For nearly a decade Rufus Wainwright has been an elephant on my gaydar that I have been trying to avoid. But now the jig is up, let the circus begin—I am going to a Rufus Wainwright concert!

The first time I heard Rufus sing was on the radio while I was attempting to study in the little café across from the Grant MacEwan City Centre campus. His debut album was out and he was coming to Edmonton for a concert. Although there was something about him that I was curious about, there was also something about him that made me shake in my proverbial boots. At the time I found him too naked in his theatrics, too obvious in the unburdening of his soul. He was this un-fully realized yet larger-than-life figure whose presence I felt better ignoring.

My attempt to avoid him was, of course, born more out of my mistrust of homos in general than anything to do with him, but still I preferred to keep the idea of him trapped in judgmental purgatory. I was not ready for Rufus.

As Rufus became famous many people found a kindred spirit or a musical role model; I, for the most part, saw nothing more than a lanky, messed-up homo. He was like a gay older cousin I didn’t want to be compared too. Yet I was struck with pride when he appeared on the big screen in Scorsese’s The Aviator and I remember suppressing a swoon the fist few times I heard his cover his cover of “Across the Universe.”

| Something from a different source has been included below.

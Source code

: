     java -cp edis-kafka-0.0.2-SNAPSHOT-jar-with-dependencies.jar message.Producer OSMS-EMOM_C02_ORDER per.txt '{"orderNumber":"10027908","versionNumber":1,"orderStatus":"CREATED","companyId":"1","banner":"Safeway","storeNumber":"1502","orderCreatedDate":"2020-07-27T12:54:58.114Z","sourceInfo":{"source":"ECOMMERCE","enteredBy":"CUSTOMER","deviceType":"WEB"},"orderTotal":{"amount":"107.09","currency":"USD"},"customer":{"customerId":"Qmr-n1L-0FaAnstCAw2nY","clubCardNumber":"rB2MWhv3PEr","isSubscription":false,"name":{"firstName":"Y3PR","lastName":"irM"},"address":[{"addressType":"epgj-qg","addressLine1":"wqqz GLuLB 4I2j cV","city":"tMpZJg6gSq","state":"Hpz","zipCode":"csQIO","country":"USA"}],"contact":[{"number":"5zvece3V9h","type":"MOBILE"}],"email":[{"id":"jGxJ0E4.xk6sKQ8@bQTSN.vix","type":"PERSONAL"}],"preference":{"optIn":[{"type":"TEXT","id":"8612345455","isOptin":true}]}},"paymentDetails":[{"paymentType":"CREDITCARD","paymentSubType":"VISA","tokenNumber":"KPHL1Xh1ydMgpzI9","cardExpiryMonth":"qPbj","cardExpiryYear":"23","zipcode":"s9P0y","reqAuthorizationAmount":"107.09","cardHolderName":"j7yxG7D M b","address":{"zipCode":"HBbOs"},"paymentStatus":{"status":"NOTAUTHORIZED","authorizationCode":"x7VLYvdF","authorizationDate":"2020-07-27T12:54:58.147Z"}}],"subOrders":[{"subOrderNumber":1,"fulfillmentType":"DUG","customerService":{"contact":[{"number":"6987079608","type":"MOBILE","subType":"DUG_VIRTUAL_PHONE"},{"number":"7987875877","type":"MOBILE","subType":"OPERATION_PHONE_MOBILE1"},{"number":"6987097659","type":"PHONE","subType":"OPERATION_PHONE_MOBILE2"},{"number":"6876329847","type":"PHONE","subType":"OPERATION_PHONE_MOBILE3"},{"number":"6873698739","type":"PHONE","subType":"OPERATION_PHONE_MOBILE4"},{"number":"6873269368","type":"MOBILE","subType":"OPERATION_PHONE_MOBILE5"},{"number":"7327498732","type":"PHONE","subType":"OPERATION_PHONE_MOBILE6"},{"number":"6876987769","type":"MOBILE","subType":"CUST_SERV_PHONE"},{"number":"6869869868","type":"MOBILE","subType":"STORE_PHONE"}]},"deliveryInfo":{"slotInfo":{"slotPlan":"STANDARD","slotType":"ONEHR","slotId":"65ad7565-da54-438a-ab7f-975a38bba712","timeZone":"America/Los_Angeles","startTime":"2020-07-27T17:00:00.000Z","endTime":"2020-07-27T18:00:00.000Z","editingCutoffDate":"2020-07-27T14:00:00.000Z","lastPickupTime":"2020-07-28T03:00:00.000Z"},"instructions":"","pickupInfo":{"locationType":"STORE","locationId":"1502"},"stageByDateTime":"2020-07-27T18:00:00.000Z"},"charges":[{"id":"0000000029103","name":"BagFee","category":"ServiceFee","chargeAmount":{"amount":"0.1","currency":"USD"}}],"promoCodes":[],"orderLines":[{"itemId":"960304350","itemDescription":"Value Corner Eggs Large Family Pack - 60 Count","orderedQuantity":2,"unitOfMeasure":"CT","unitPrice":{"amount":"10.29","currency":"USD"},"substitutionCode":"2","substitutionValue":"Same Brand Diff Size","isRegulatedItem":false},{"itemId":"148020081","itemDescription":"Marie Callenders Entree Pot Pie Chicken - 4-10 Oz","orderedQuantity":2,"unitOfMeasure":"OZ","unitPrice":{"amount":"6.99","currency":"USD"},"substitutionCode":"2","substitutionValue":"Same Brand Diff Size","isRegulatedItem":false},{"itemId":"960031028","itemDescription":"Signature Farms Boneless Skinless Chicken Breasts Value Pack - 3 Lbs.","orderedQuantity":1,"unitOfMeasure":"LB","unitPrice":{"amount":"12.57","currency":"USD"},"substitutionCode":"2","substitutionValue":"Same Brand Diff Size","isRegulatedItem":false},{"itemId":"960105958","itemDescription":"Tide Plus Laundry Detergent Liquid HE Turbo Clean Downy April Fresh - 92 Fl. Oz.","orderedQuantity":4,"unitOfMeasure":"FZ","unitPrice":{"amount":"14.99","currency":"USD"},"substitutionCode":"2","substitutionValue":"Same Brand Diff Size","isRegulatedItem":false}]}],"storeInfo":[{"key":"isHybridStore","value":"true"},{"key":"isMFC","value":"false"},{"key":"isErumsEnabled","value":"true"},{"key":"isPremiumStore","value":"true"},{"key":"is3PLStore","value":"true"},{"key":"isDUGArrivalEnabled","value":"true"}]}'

The first real crack in my armour came thanks to my friend Aaron. He was letting me use the button maker at his studio while he did some errands. In his absence he left some music on and, as it is with repetitive tasks, I fell into a rhythm with the button making, a trance that found me really digging what I wrongly thought was a Fiona Apple album. When Aaron came back, I finished my button making and said, “she’s great.” “Yeah he is,” he replied. “I like this Rufus album.” I choked back a protest and vowed to do some downloading/investigation.

After listening to a few tracks online I couldn’t bring myself to download any. My guard was back up—as I listened, all I could hear was the voice of a husky feminine man, and this was well before I found beauty in husky feminine men. Although I didn’t purchase any of Rufus’s music that day, I did find myself more open to reading small articles about him and took note if he was mentioned in the press.
For me, letting Rufus in was dangerous. I feared that liking him would change me. It was part internalized homophobia—like, who does this guy think he is that he can so freely be out while the rest of us keep one hand on the closet door? I wondered: if I liked Rufus Wainwright, would I become more nellie?
I also feared what others would think. It’s silly, but at the time I wondered what consuming all that was Rufus would say about me. If I swallowed Rufus what would my breath smell like?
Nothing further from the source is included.